(Rendered images with source text)
+++
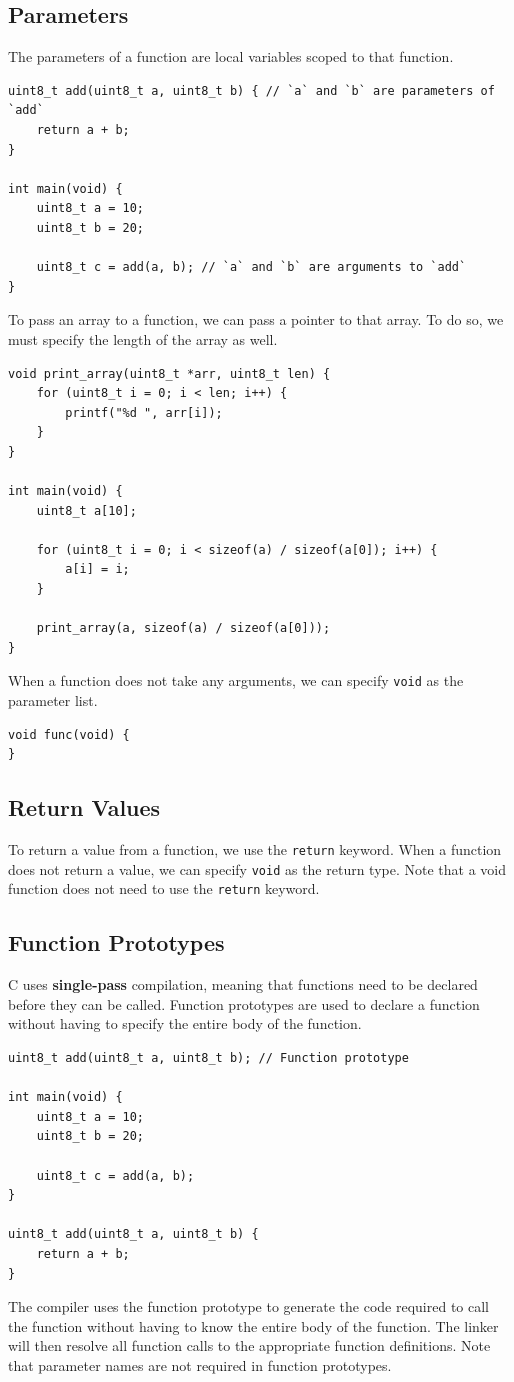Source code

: \documentclass{report}
\begin{document}
\subsection{Parameters}
The parameters of a function are local variables scoped to that function.
\begin{verbatim}
uint8_t add(uint8_t a, uint8_t b) { // `a` and `b` are parameters of `add`
    return a + b;
}

int main(void) {
    uint8_t a = 10;
    uint8_t b = 20;

    uint8_t c = add(a, b); // `a` and `b` are arguments to `add`
}
\end{verbatim}
To pass an array to a function, we can pass a pointer to that array.
To do so, we must specify the length of the array as well.
\begin{verbatim}
void print_array(uint8_t *arr, uint8_t len) {
    for (uint8_t i = 0; i < len; i++) {
        printf("%d ", arr[i]);
    }
}

int main(void) {
    uint8_t a[10];

    for (uint8_t i = 0; i < sizeof(a) / sizeof(a[0]); i++) {
        a[i] = i;
    }

    print_array(a, sizeof(a) / sizeof(a[0]));
}
\end{verbatim}
When a function does not take any arguments, we can specify \texttt{void} as the parameter list.
\begin{verbatim}
void func(void) {
}
\end{verbatim}
\subsection{Return Values}
To return a value from a function, we use the \texttt{return} keyword.
When a function does not return a value, we can specify \texttt{void} as the return type.
Note that a void function does not need to use the \texttt{return} keyword.
\subsection{Function Prototypes}
C uses \textbf{single-pass} compilation, meaning that functions
need to be declared before they can be called.
Function prototypes are used to declare a function without having to specify the
entire body of the function.
\begin{verbatim}
uint8_t add(uint8_t a, uint8_t b); // Function prototype

int main(void) {
    uint8_t a = 10;
    uint8_t b = 20;

    uint8_t c = add(a, b);
}

uint8_t add(uint8_t a, uint8_t b) {
    return a + b;
}
\end{verbatim}
The compiler uses the function prototype to generate the code required
to call the function without having to know the entire body of the function.
The linker will then resolve all function calls to the appropriate function
definitions. Note that parameter names are not required in function prototypes.
\end{document}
+++
• _YOUR INSTRUCTIONS_: Check each line of the records for the word "keyword", and show the lines that contain it.

• _ANSWER SPACE_:
To return a value from a function, we use the \texttt{return} keyword.
Note that a void function does not need to use the \texttt{return} keyword.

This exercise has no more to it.